Sometimes, however, life bowls you a googly that requires some nifty footwork to deal with. One of those moments just occurred as I returned home from the school walk. A "we tried to deliver ...." card had been pushed through the letter box with "over the gate" written as a clue to its current location. Assuming it was yet another package for my wife I noticed with some surprise it was addressed to me. Oooh, I thought, something nice I must have ordered and completely forgotten about - not a rare occurrence these days. All excited, I ripped open the parcel and total confusion as to what it might be quickly gave way to slight amusement and shock when I realised what it was, which in turn gave way to complete horror when I realised the consequences of what it meant.
There in front of me was a clear plastic bag about 8 inches long full of a slightly opaque liquid with "Braun" printed on it. Something to do with shaving - that's what Braun do, right? - I pondered, totally puzzled. A new balm perhaps? I looked for some information and found a leaflet which had the word enema written in bold across the top. At this point, my mind now in total denial, had a wonderful conversation with itself,
"Enema? That's something to do with women giving birth."
"No, no, no, that's epidural."
"Enema......, enema....., I've heard of that. Ah, got it - Irish singer, popular in the late 80's."
"No, that's Enya. Try again"
"Enema......, enemaaaa....., enem...... oh mother of all things that are good, please say it isn't"
A full read of the enclosed leaflet revealed the brutal truth and the memory of that letter from last month, that I had safely and happily forgotten about, came roaring back into focus with all the energy of a seven year old ripping into their presents at quarter past 4 on Christmas morning.I have an appointment in two weeks for bowel scope screening which is a good thing. Apparently. Even if the NHS seem overly delighted in pointing out that it is only necessary as I am now 55. Ageist or what? The enema is to be performed an hour before I go which makes sense but surely the whole thing would be more accurately performed by an x-ray. Or a CT scan. Or an MRI. Night vision goggles perhaps?

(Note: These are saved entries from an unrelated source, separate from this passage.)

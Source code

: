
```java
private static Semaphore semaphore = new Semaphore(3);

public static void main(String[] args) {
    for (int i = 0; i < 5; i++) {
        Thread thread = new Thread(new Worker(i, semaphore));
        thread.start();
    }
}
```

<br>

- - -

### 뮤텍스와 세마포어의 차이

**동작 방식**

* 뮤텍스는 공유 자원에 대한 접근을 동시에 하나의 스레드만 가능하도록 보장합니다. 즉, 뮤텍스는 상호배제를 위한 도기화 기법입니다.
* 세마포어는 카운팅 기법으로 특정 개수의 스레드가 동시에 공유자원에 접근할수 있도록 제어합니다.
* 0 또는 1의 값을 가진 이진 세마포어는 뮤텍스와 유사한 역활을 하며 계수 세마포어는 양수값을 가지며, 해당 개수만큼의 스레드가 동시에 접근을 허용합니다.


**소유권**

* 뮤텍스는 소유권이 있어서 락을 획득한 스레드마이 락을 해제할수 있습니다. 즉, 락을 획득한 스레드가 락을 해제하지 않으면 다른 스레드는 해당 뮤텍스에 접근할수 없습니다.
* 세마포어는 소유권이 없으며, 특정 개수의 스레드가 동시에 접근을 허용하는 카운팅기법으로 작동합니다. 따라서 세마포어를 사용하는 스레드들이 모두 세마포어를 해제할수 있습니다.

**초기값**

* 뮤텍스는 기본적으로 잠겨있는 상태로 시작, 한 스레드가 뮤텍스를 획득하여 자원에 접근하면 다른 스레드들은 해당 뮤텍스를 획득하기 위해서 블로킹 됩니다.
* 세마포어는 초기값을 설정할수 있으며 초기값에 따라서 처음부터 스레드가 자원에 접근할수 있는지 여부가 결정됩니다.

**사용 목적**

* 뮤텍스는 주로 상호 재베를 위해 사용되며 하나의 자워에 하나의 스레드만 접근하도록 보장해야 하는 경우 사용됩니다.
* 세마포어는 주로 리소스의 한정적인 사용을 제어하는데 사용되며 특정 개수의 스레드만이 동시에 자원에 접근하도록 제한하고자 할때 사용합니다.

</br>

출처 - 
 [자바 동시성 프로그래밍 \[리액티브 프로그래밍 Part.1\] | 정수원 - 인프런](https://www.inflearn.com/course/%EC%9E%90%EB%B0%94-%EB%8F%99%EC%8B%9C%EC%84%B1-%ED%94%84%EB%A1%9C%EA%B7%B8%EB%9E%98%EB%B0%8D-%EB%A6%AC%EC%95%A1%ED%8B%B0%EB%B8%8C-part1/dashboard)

The mother of my two children mentioned, after she had stopped laughing, something about giving birth, smear tests, fuss about nothing and being a bigger baby than the 5 year old. What does she know?
So there it is, my weekend ruined and my last two weeks as a virgin have started.
There is nothing else to do but realise how lucky I am to have a fantastic family and a free health service that not only offers these amazing services but also informs you when they are needed. I don't know about you, but I feel great and I am going out to play.